Edited November 23, 2020 by leuce

jchd · November 23, 2020

The code below shows that there is no emasculation of Unicode strings:

$zerowidthnonjoiner = ChrW(0x200C)
$nonbreakspace = ChrW(0xA0)

$grabbedtext = _
    $nonbreakspace & "111" & $nonbreakspace & $zerowidthnonjoiner & "blah1..." & _
    $nonbreakspace & "222" & $nonbreakspace & $zerowidthnonjoiner & "blah2..." & _
    $nonbreakspace & "333" & $nonbreakspace & $zerowidthnonjoiner & "blah3..." & _
    $nonbreakspace & "444" & $nonbreakspace & $zerowidthnonjoiner & "blah4..." & _
    $nonbreakspace & "555" & $nonbreakspace & $zerowidthnonjoiner & "blah5..."

$grabbedtext2 = StringRegExpReplace($grabbedtext, '(?<=' & $nonbreakspace & ')([0-9]+?)(?=' & $nonbreakspace & $zerowidthnonjoiner & ')', '{$1}')

Local $aChrW = StringToASCIIArray($grabbedtext)
_NameIt($aChrW)
_ArrayDisplay($aChrW, "Before")
Local $aChrW2 = StringToASCIIArray($grabbedtext2)
_NameIt($aChrW2)
_ArrayDisplay($aChrW2, "After")


Func _NameIt(ByRef $a)
    For $i = 0 To UBound($a) - 1
        Switch $a[$i]
            Case 0xA0
                $a[$i] = "NBS"
            Case 0x200B
                $a[$i] = "ZWS"
            Case 0x200C
                $a[$i] = "ZWNJ"
            Case 0x200D
                $a[$i] = "ZWJ"
            Case 0xFEFF
                $a[$i] = "ZWNBS"
            Case Else
                $a[$i] = ChrW($a[$i])
        EndSwitch
    Next
EndFunc

Your regex was indeed not suited to the job.

Then basic Clip* functions might convert (= emasculate) Unicode codepoints to Windows charset.

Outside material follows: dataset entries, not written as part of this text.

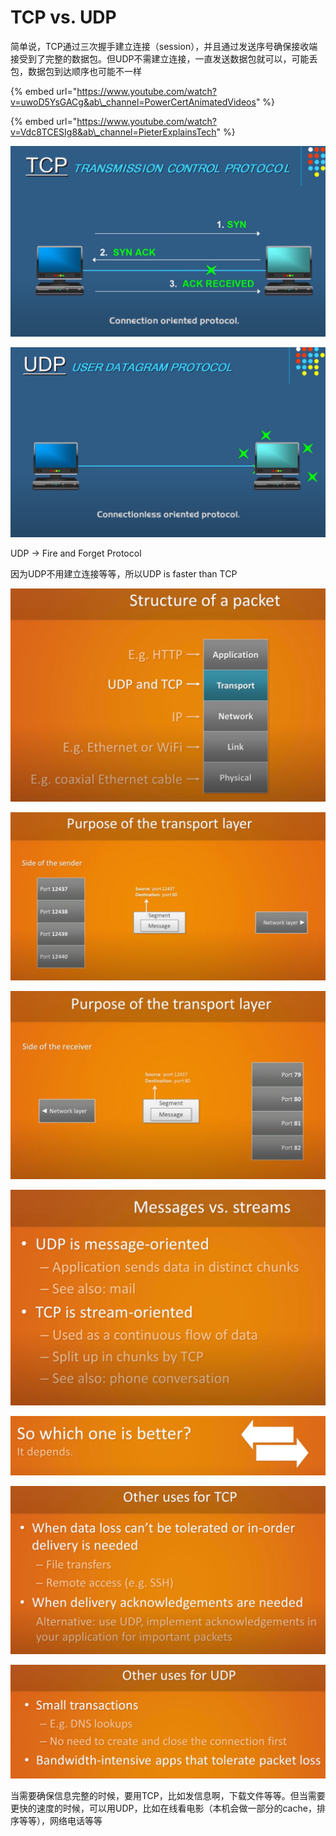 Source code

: # TCP vs. UDP

简单说，TCP通过三次握手建立连接（session），并且通过发送序号确保接收端接受到了完整的数据包。但UDP不需建立连接，一直发送数据包就可以，可能丢包，数据包到达顺序也可能不一样

{% embed url="https://www.youtube.com/watch?v=uwoD5YsGACg&ab\_channel=PowerCertAnimatedVideos" %}

{% embed url="https://www.youtube.com/watch?v=Vdc8TCESIg8&ab\_channel=PieterExplainsTech" %}

![](../.gitbook/assets/image%20%2852%29.png)

![](../.gitbook/assets/image%20%2861%29.png)

UDP -&gt; Fire and Forget Protocol

因为UDP不用建立连接等等，所以UDP is faster than TCP

![](../.gitbook/assets/image%20%2865%29.png)

![](../.gitbook/assets/image%20%2864%29.png)

 

![](../.gitbook/assets/image%20%2857%29.png)

![](../.gitbook/assets/image%20%2843%29.png)

![](../.gitbook/assets/image%20%2848%29.png)

![](../.gitbook/assets/image%20%2840%29.png)

![](../.gitbook/assets/image%20%2851%29.png)

当需要确保信息完整的时候，要用TCP，比如发信息啊，下载文件等等。但当需要更快的速度的时候，可以用UDP，比如在线看电影（本机会做一部分的cache，排序等等），网络电话等等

You should be happier with _ClipBoard_{Get|Set}Data using $CF_UNICODETEXT explicitely.

EDIT: after checking, it appears that ClipGet & ClipPut don't change the offending codepoints, so your other issue is elsewhere.

Edited November 23, 2020 by jchd

JockoDundee · November 23, 2020

2 hours ago, jchd said:

The code below shows that there is no emasculation of Unicode strings:...

Then basic Clip* functions might convert (= emasculate) Unicode codepoints to Windows charset.

Isn’t Unicode Unisex by nature?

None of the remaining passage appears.